Published on December 8, 2024 6:57 AM GMT

Story from https://www.cs.cmu.edu/~wkw/humour/carproblems.txt (my thoughts follow):

For those of us who understand that the obvious is not
always the solution, and that the facts, no matter how implausible,
are still the facts ...

A complaint was received by the Pontiac Division of General Motors:

"This is the second time I have written you, and I don't blame you
for not answering me, because I kind of sounded crazy, but it is a
fact that we have a tradition in our family of ice cream for dessert
after dinner each night. But the kind of ice cream varies so, every
night, after we've eaten, the whole family votes on which kind of ice
cream we should have and I drive down to the store to get it. It's
also a fact that I recently purchased a new Pontiac and since then my
trips to the store have created a problem. You see, every time I buy
vanilla ice cream, when I start back from the store my car won't
start. If I get any other kind of ice cream, the car starts just
fine. I want you to know I'm serious about this question, no matter
how silly it sounds: 'What is there about a Pontiac that makes it not
start when I get vanilla ice cream, and easy to start whenever I get
any other kind?'"

The Pontiac President was understandably skeptical about the letter,
but sent an engineer to check it out anyway. The latter was surprised
to be greeted by a successful, obviously well-educated man in a fine
neighborhood. He had arranged to meet the man just after dinner time,
so the two hopped into the car and drove to the ice cream store. It
was vanilla ice cream that night and, sure enough, after they came
back to the car, it wouldn't start.

The engineer returned for three more nights. The first night, the
man got chocolate. The car started. The second night, he got
strawberry. The car started. The third night he ordered vanilla.
The car failed to start.

Now the engineer, being a logical man, refused to believe that this
man's car was allergic to vanilla ice cream. He arranged, therefore,
to continue his visits for as long as it took to solve the
problem. And toward this end he began to take notes: he jotted down
all sorts of data, time of day, type of gas used, time to drive back
and forth, etc.

In a short time, he had a clue: the man took less time to buy
vanilla than any other flavor. Why? The answer was in the layout of
the store.

Vanilla, being the most popular flavor, was in a separate case at
the front of the store for quick pickup. All the other flavors were
kept in the back of the store at a different counter where it took
considerably longer to find the flavor and get checked out.

Now the question for the engineer was why the car wouldn't start
when it took less time.

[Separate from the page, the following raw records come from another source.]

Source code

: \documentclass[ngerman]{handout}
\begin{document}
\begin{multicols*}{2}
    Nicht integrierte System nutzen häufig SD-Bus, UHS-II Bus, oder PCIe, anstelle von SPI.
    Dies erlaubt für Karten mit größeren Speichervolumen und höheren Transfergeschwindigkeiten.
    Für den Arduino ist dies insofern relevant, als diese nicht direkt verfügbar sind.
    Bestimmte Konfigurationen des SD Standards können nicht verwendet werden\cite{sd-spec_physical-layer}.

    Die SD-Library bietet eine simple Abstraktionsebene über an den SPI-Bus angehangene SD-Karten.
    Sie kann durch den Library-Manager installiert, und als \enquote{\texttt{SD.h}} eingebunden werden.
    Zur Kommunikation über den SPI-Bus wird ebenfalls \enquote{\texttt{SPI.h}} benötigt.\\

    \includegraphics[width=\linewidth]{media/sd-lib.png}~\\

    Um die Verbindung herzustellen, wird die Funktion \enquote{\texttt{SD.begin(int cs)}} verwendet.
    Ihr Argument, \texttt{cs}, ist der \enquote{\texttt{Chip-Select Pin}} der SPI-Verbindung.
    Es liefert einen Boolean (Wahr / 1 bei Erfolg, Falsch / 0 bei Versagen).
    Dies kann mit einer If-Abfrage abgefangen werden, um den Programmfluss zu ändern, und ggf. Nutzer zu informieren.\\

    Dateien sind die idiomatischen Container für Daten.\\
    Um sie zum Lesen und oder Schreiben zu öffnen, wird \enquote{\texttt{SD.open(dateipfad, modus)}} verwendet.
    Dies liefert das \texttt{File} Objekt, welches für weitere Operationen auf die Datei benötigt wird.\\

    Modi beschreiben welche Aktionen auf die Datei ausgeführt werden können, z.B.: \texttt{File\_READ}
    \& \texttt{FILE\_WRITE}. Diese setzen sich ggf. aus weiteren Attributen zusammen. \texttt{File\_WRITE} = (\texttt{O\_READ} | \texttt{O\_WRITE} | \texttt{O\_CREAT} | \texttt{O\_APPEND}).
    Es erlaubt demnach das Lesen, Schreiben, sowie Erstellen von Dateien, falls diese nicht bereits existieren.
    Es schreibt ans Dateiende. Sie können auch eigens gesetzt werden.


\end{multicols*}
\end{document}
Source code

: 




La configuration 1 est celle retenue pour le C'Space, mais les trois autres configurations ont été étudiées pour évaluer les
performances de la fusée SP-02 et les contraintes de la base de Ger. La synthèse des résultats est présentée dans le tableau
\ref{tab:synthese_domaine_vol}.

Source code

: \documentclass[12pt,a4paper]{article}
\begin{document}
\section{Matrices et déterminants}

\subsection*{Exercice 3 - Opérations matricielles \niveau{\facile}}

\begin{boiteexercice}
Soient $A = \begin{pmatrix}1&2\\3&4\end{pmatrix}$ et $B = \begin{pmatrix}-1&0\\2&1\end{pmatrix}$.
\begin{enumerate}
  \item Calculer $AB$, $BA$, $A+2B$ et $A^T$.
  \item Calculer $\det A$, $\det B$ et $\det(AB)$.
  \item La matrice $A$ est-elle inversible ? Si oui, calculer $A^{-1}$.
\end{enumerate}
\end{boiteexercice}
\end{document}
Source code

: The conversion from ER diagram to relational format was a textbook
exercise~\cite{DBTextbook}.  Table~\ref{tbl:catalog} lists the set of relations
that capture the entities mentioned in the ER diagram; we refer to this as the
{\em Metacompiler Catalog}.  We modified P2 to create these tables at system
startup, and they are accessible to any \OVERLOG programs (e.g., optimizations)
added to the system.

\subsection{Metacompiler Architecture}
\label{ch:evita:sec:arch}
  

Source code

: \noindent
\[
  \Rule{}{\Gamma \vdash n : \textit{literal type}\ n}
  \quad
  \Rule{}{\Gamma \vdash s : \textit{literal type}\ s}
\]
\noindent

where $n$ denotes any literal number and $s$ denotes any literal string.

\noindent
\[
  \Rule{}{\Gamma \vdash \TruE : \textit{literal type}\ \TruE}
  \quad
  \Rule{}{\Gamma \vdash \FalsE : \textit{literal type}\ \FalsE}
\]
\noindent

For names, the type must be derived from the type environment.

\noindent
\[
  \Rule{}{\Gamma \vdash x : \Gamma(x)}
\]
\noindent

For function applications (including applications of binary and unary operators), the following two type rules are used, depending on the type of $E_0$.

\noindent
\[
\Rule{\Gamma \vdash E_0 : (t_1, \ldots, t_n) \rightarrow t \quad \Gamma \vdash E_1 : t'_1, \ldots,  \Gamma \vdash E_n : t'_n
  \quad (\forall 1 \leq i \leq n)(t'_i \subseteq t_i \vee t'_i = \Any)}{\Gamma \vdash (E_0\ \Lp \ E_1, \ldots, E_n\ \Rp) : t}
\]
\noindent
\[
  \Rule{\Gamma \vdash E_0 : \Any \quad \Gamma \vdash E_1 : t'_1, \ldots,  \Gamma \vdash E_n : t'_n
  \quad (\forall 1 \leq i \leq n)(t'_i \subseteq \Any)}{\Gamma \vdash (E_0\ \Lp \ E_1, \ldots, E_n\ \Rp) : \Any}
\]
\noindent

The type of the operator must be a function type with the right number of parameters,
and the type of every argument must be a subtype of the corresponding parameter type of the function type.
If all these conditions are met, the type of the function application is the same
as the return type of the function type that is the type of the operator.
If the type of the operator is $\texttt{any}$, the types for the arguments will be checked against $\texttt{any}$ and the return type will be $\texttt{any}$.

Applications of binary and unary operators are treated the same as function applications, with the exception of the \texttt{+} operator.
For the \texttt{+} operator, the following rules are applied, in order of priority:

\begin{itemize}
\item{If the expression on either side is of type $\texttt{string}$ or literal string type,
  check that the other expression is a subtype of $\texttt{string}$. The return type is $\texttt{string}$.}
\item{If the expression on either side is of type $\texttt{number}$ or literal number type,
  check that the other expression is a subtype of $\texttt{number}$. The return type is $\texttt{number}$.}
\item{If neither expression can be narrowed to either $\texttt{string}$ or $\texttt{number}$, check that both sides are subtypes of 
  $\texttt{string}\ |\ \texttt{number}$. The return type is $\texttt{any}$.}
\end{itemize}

Once time became the problem -- not the
vanilla ice cream -- the engineer quickly came up with the answer:
vapor lock. It was happening every night, but the extra time taken to
get the other flavors allowed the engine to cool down sufficiently to
start. When the man got vanilla, the engine was still too hot for the
vapor lock to dissipate.

Moral of the story: even insane-looking problems are sometimes real.

There are times when people tell me that (metaphorically) their car won't start because of the vanilla ice cream spell.

I usually assign rather low probability to their claims that (metaphorically) "vanilla ice cream causes their car to not start".

But I also would still assign very low probability to the "vanilla ice cream spell" explanation of the causation even if I believed a lot of scientifically sound data was collected to support the causal link between "buying ice cream" and "car won't start".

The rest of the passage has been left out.